Calculating Capture Coefficients¶
Complete guide to computing carrier capture rates using configuration coordinate theory.
Overview¶
The ConfigCoordinate class calculates non-radiative carrier capture coefficients using multiphonon emission theory. Given two potential energy surfaces (initial and final states), it:
- Computes wavefunction overlaps (Franck-Condon factors)
- Applies energy-conserving delta function (with Gaussian broadening)
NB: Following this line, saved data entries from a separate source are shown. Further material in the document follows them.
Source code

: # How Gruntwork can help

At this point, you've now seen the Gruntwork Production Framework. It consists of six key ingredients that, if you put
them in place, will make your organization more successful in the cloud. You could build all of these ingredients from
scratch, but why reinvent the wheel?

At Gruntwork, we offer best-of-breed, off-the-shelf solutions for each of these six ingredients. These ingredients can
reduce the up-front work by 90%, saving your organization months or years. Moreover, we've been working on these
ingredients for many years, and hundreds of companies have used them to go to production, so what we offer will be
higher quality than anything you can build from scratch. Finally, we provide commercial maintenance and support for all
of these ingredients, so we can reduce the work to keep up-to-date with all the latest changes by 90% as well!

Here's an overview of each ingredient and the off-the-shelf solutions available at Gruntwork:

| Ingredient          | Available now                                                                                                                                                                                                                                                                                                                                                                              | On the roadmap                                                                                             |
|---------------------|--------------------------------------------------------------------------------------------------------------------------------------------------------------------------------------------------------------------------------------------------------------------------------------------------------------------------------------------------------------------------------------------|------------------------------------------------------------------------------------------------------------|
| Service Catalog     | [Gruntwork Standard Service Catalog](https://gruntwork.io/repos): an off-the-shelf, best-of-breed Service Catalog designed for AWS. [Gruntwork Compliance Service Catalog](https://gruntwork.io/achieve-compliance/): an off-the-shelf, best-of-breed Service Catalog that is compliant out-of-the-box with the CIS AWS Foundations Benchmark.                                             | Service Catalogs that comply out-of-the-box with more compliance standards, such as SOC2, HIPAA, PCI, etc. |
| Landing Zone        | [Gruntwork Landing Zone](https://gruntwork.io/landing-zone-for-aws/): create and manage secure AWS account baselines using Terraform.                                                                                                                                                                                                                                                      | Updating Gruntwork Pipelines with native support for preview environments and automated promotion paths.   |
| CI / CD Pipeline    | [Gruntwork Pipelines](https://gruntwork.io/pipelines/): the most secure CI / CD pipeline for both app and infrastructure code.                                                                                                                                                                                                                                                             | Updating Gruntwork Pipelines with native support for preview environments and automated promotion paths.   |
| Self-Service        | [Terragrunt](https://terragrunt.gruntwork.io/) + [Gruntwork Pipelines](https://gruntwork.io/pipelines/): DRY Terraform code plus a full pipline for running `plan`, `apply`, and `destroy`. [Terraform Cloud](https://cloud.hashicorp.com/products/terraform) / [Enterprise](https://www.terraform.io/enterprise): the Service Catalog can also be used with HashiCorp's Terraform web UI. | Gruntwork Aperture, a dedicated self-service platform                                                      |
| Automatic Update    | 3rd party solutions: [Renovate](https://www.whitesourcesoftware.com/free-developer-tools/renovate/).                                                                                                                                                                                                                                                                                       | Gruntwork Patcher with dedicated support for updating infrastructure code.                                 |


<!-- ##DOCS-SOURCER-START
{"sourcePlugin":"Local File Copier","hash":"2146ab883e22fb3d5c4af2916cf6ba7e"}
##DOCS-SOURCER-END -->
- Sums over phonon states (Boltzmann-weighted)
- Calculates temperature-dependent capture rate C(T)
Quick Start¶
from carriercapture.core import ConfigCoordinate
import numpy as np
# Assume pot_i and pot_f are already created, fitted, and solved
# (see Potentials guide)
# Create configuration coordinate
cc = ConfigCoordinate(
pot_i=pot_initial, # Initial state (e.g., neutral defect)
pot_f=pot_final, # Final state (e.g., charged defect)
W=0.205, # Electron-phonon coupling (eV)
degeneracy=1 # Degeneracy factor
)
# Calculate overlaps
cc.calculate_overlap(
Q0=10.0, # Configuration coordinate shift (amu^0.5·Å)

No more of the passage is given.